INFORMATION SHOWN
■ ■ ■ ■ ■
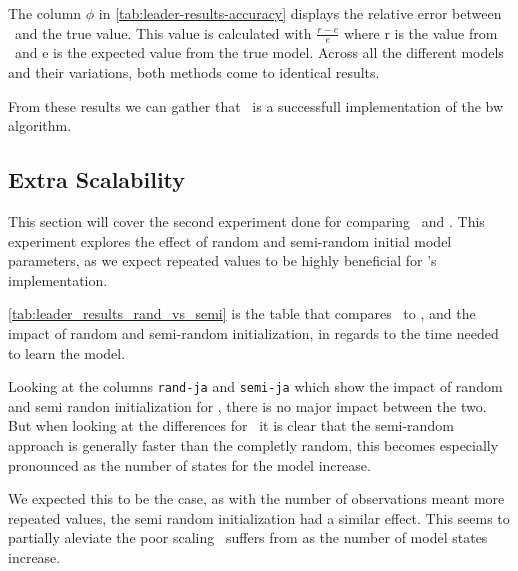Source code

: The column $\phi$ in \autoref{tab:leader-results-accuracy} displays the relative error between \Cupaal\ and the true value.
This value is calculated with $\frac{r-e}{e}$ where r is the value from \Cupaal\ and e is the expected value from the true model.
Across all the different models and their variations, both methods come to identical results.




From these results we can gather that \Cupaal\ is a successfull implementation of the \gls{bw} algorithm.



\subsection{Extra Scalability}\label{subsec:extra_scalability}
This section will cover the second experiment done for comparing \Cupaal\ and \Jajapy.
This experiment explores the effect of random and semi-random initial model parameters, as we expect repeated values to be highly beneficial for \Cupaal's implementation.

\autoref{tab:leader_results_rand_vs_semi} is the table that compares \Cupaal\ to \Jajapy, and the impact of random and semi-random initialization, in regards to the time needed to learn the model.

Looking at the columns \texttt{rand-ja} and \texttt{semi-ja} which show the impact of random and semi randon initialization for \Jajapy, there is no major impact between the two.
But when looking at the differences for \Cupaal\ it is clear that the semi-random approach is generally faster than the completly random, this becomes especially pronounced as the number of states for the model increase.

We expected this to be the case, as with the number of observations meant more repeated values, the semi random initialization had a similar effect.
This seems to partially aleviate the poor scaling \Cupaal\ suffers from as the number of model states increase.

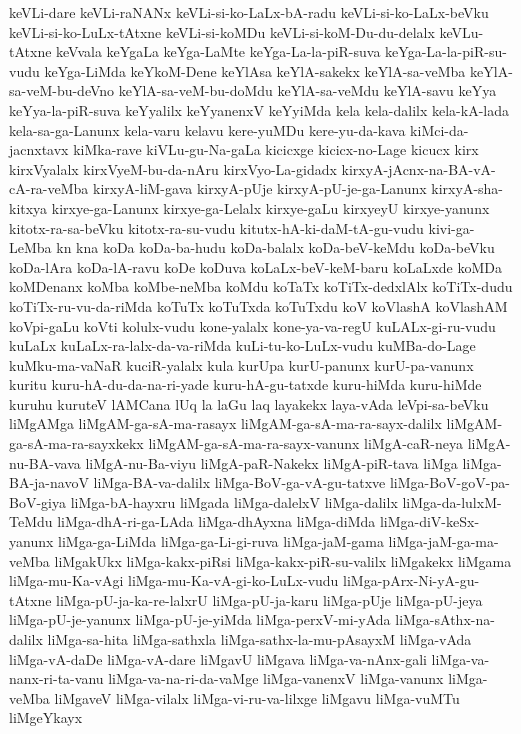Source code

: {keVLi-dare
keVLi-raNANx
keVLi-si-ko-LaLx-bA-radu
keVLi-si-ko-LaLx-beVku
keVLi-si-ko-LuLx-tAtxne
keVLi-si-koMDu
keVLi-si-koM-Du-du-delalx
keVLu-tAtxne
keVvala
keYgaLa
keYga-LaMte
keYga-La-la-piR-suva
keYga-La-la-piR-su-vudu
keYga-LiMda
keYkoM-Dene
keYlAsa
keYlA-sakekx
keYlA-sa-veMba
keYlA-sa-veM-bu-deVno
keYlA-sa-veM-bu-doMdu
keYlA-sa-veMdu
keYlA-savu
keYya
keYya-la-piR-suva
keYyalilx
keYyanenxV
keYyiMda
kela
kela-dalilx
kela-kA-lada
kela-sa-ga-Lanunx
kela-varu
kelavu
kere-yuMDu
kere-yu-da-kava
kiMci-da-jacnxtavx
kiMka-rave
kiVLu-gu-Na-gaLa
kicicxge
kicicx-no-Lage
kicucx
kirx
kirxVyalalx
kirxVyeM-bu-da-nAru
kirxVyo-La-gidadx
kirxyA-jAcnx-na-BA-vA-cA-ra-veMba
kirxyA-liM-gava
kirxyA-pUje
kirxyA-pU-je-ga-Lanunx
kirxyA-sha-kitxya
kirxye-ga-Lanunx
kirxye-ga-Lelalx
kirxye-gaLu
kirxyeyU
kirxye-yanunx
kitotx-ra-sa-beVku
kitotx-ra-su-vudu
kitutx-hA-ki-daM-tA-gu-vudu
kivi-ga-LeMba
kn
kna
koDa
koDa-ba-hudu
koDa-balalx
koDa-beV-keMdu
koDa-beVku
koDa-lAra
koDa-lA-ravu
koDe
koDuva
koLaLx-beV-keM-baru
koLaLxde
koMDa
koMDenanx
koMba
koMbe-neMba
koMdu
koTaTx
koTiTx-dedxlAlx
koTiTx-dudu
koTiTx-ru-vu-da-riMda
koTuTx
koTuTxda
koTuTxdu
koV
koVlashA
koVlashAM
koVpi-gaLu
koVti
kolulx-vudu
kone-yalalx
kone-ya-va-regU
kuLALx-gi-ru-vudu
kuLaLx
kuLaLx-ra-lalx-da-va-riMda
kuLi-tu-ko-LuLx-vudu
kuMBa-do-Lage
kuMku-ma-vaNaR
kuciR-yalalx
kula
kurUpa
kurU-panunx
kurU-pa-vanunx
kuritu
kuru-hA-du-da-na-ri-yade
kuru-hA-gu-tatxde
kuru-hiMda
kuru-hiMde
kuruhu
kuruteV
lAMCana
lUq
la
laGu
laq
layakekx
laya-vAda
leVpi-sa-beVku
liMgAMga
liMgAM-ga-sA-ma-rasayx
liMgAM-ga-sA-ma-ra-sayx-dalilx
liMgAM-ga-sA-ma-ra-sayxkekx
liMgAM-ga-sA-ma-ra-sayx-vanunx
liMgA-caR-neya
liMgA-nu-BA-vava
liMgA-nu-Ba-viyu
liMgA-paR-Nakekx
liMgA-piR-tava
liMga
liMga-BA-ja-navoV
liMga-BA-va-dalilx
liMga-BoV-ga-vA-gu-tatxve
liMga-BoV-goV-pa-BoV-giya
liMga-bA-hayxru
liMgada
liMga-dalelxV
liMga-dalilx
liMga-da-lulxM-TeMdu
liMga-dhA-ri-ga-LAda
liMga-dhAyxna
liMga-diMda
liMga-diV-keSx-yanunx
liMga-ga-LiMda
liMga-ga-Li-gi-ruva
liMga-jaM-gama
liMga-jaM-ga-ma-veMba
liMgakUkx
liMga-kakx-piRsi
liMga-kakx-piR-su-valilx
liMgakekx
liMgama
liMga-mu-Ka-vAgi
liMga-mu-Ka-vA-gi-ko-LuLx-vudu
liMga-pArx-Ni-yA-gu-tAtxne
liMga-pU-ja-ka-re-lalxrU
liMga-pU-ja-karu
liMga-pUje
liMga-pU-jeya
liMga-pU-je-yanunx
liMga-pU-je-yiMda
liMga-perxV-mi-yAda
liMga-sAthx-na-dalilx
liMga-sa-hita
liMga-sathxla
liMga-sathx-la-mu-pAsayxM
liMga-vAda
liMga-vA-daDe
liMga-vA-dare
liMgavU
liMgava
liMga-va-nAnx-gali
liMga-va-nanx-ri-ta-vanu
liMga-va-na-ri-da-vaMge
liMga-vanenxV
liMga-vanunx
liMga-veMba
liMgaveV
liMga-vilalx
liMga-vi-ru-va-lilxge
liMgavu
liMga-vuMTu
liMgeYkayx
}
■ ■ ■ ■ ■
TASK DIRECTIONS
Reproduce exactly the entries above, limited to the lines from the one with "Across all the" through the one with "Looking at the columns", both included.

TASK OUTPUT
Across all the different models and their variations, both methods come to identical results.




From these results we can gather that \Cupaal\ is a successfull implementation of the \gls{bw} algorithm.



\subsection{Extra Scalability}\label{subsec:extra_scalability}
This section will cover the second experiment done for comparing \Cupaal\ and \Jajapy.
This experiment explores the effect of random and semi-random initial model parameters, as we expect repeated values to be highly beneficial for \Cupaal's implementation.

\autoref{tab:leader_results_rand_vs_semi} is the table that compares \Cupaal\ to \Jajapy, and the impact of random and semi-random initialization, in regards to the time needed to learn the model.

Looking at the columns \texttt{rand-ja} and \texttt{semi-ja} which show the impact of random and semi randon initialization for \Jajapy, there is no major impact between the two.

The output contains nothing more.